Task prompt
When a line of the records contains "рисовать", copy it.

Record set
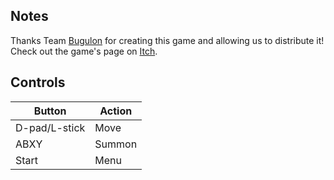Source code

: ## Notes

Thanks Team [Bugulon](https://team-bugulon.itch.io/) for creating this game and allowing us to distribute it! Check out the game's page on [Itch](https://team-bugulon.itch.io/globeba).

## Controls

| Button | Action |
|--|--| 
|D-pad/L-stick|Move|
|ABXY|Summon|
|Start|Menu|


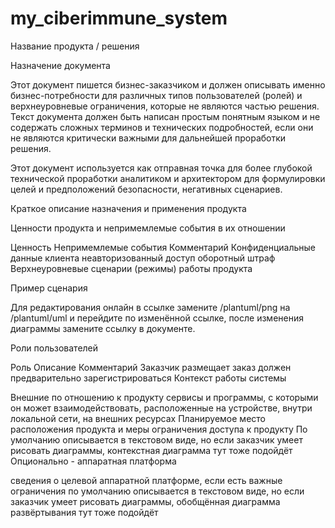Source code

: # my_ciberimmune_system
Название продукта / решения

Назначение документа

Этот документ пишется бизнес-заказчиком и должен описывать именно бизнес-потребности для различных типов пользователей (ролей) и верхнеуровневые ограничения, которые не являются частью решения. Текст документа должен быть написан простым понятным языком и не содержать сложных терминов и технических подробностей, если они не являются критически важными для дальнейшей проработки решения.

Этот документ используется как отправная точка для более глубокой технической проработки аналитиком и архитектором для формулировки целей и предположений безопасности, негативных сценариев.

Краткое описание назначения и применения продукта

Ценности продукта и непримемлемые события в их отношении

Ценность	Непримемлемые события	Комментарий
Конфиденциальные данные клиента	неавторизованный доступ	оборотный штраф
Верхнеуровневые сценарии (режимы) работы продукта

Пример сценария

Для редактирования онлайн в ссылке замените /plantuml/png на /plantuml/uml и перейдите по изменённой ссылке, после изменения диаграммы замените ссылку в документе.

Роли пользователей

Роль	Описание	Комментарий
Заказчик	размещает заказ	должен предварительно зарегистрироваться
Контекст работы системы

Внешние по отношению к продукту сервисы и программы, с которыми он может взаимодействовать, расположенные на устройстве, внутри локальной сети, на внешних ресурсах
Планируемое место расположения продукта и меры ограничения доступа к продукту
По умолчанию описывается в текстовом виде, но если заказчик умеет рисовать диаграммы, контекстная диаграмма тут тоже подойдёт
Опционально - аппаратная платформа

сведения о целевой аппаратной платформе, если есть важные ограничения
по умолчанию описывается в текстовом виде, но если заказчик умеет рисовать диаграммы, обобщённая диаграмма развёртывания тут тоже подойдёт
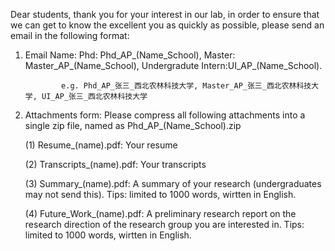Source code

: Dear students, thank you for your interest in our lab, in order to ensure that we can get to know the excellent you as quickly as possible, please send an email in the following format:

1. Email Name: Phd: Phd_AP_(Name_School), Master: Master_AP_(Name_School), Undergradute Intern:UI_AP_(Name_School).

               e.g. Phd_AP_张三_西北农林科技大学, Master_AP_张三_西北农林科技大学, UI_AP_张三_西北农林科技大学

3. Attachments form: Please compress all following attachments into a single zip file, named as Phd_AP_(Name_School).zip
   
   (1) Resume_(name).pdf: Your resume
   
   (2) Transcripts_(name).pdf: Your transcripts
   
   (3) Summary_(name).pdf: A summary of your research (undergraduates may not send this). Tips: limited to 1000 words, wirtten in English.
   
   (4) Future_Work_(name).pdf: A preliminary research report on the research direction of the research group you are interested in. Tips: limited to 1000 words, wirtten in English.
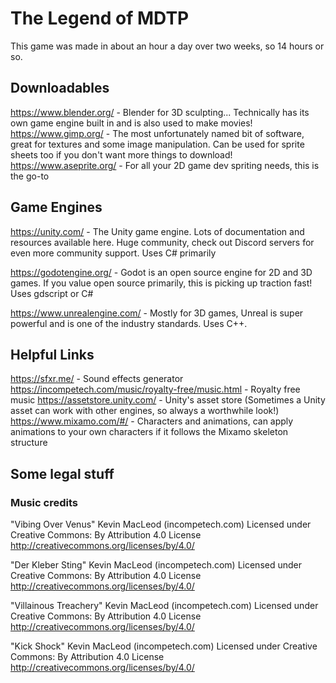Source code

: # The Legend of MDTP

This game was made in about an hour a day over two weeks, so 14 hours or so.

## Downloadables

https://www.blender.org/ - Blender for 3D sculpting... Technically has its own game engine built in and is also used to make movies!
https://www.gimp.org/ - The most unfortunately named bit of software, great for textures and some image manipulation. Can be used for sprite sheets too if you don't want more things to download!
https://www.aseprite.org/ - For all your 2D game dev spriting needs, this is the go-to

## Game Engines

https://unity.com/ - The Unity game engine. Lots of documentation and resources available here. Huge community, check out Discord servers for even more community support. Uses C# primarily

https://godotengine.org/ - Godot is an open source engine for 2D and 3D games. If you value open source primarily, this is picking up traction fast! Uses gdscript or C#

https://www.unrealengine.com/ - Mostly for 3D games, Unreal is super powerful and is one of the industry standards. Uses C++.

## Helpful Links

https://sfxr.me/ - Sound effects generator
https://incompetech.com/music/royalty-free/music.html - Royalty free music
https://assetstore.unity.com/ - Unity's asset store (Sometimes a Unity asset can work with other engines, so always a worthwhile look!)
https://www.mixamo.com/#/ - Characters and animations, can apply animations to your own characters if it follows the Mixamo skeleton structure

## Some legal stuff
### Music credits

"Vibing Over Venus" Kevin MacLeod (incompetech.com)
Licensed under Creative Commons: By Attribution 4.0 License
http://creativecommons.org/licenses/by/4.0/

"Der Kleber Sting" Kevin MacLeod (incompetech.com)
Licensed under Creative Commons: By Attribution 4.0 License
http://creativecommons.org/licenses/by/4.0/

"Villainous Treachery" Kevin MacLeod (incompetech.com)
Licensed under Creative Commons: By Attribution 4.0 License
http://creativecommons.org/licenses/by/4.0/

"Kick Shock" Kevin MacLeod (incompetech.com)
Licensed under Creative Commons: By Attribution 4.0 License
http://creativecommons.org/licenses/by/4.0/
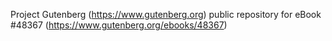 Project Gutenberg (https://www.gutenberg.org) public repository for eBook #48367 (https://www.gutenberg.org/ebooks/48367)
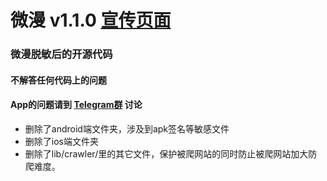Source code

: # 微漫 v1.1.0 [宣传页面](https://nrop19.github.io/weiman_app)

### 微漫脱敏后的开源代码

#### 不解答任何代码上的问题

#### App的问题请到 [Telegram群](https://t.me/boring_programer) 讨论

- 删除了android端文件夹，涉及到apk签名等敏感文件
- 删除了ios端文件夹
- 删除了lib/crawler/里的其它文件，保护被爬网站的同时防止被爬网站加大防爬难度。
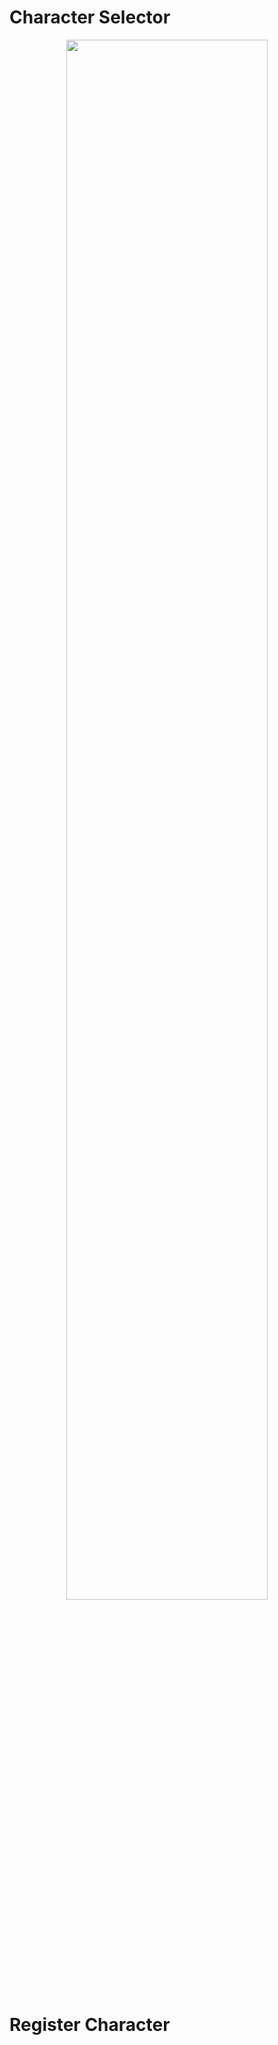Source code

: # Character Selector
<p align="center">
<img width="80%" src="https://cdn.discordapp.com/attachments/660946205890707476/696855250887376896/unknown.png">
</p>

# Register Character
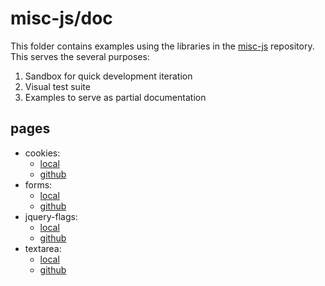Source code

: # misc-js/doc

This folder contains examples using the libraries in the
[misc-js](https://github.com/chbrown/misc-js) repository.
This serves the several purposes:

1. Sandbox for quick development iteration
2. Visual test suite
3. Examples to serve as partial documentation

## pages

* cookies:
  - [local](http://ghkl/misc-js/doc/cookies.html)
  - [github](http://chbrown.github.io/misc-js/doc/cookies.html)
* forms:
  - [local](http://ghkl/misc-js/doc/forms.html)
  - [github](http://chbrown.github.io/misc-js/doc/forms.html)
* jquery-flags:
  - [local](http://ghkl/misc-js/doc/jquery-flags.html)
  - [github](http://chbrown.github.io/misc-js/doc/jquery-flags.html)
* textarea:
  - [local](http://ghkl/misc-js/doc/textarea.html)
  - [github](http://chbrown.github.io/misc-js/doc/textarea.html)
* * *
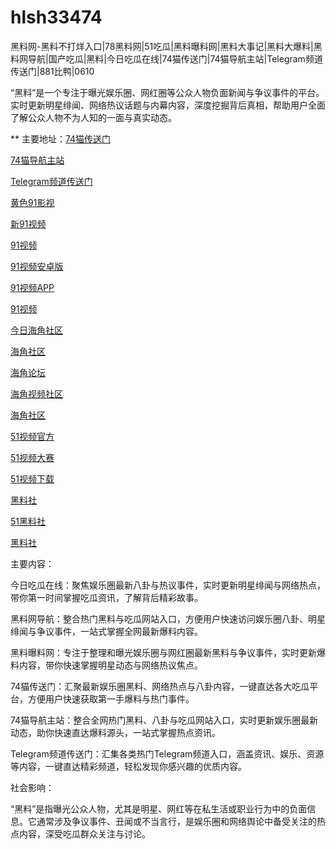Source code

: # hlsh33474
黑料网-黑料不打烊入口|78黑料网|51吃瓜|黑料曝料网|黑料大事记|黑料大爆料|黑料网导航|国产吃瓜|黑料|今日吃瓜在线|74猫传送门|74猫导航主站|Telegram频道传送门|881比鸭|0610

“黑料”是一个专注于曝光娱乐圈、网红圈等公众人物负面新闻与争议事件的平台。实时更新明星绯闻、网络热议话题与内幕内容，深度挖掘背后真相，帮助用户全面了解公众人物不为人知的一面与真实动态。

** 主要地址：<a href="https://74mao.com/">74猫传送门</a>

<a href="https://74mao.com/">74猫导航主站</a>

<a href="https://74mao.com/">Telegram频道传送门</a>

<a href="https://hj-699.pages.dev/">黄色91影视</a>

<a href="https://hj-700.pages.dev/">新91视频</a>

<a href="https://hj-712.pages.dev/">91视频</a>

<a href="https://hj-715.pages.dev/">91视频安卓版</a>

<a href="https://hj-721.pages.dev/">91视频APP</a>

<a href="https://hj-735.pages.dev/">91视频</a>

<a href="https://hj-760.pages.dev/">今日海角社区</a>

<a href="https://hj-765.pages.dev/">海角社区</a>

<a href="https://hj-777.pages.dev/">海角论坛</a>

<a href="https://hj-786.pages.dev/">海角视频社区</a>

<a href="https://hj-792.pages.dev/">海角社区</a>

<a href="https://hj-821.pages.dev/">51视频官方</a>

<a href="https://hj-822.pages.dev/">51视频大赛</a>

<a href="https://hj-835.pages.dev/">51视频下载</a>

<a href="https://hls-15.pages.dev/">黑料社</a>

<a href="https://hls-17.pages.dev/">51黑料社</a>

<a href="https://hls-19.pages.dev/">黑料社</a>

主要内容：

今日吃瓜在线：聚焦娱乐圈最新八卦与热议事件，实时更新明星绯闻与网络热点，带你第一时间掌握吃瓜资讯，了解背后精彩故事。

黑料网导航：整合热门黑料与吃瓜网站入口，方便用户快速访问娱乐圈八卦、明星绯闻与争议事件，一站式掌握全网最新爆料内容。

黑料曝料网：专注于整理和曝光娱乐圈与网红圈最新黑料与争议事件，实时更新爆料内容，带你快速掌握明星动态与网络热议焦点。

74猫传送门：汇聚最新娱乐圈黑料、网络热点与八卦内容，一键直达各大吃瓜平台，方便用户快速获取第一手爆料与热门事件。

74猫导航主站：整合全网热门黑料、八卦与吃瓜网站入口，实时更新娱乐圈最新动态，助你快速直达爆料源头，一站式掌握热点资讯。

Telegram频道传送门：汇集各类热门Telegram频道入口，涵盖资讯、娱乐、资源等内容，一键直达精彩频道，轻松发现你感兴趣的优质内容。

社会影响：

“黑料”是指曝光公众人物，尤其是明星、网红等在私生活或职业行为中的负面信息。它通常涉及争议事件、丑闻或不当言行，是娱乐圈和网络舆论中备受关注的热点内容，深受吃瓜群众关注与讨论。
---
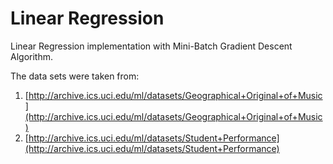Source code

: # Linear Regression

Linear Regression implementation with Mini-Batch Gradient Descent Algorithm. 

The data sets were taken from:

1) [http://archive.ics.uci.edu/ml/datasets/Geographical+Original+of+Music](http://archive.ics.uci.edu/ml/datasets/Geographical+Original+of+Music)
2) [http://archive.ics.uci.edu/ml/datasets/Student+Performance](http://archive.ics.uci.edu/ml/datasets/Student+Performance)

Written solution
По умолчанию описывается в текстовом виде, но если заказчик умеет рисовать диаграммы, контекстная диаграмма тут тоже подойдёт
по умолчанию описывается в текстовом виде, но если заказчик умеет рисовать диаграммы, обобщённая диаграмма развёртывания тут тоже подойдёт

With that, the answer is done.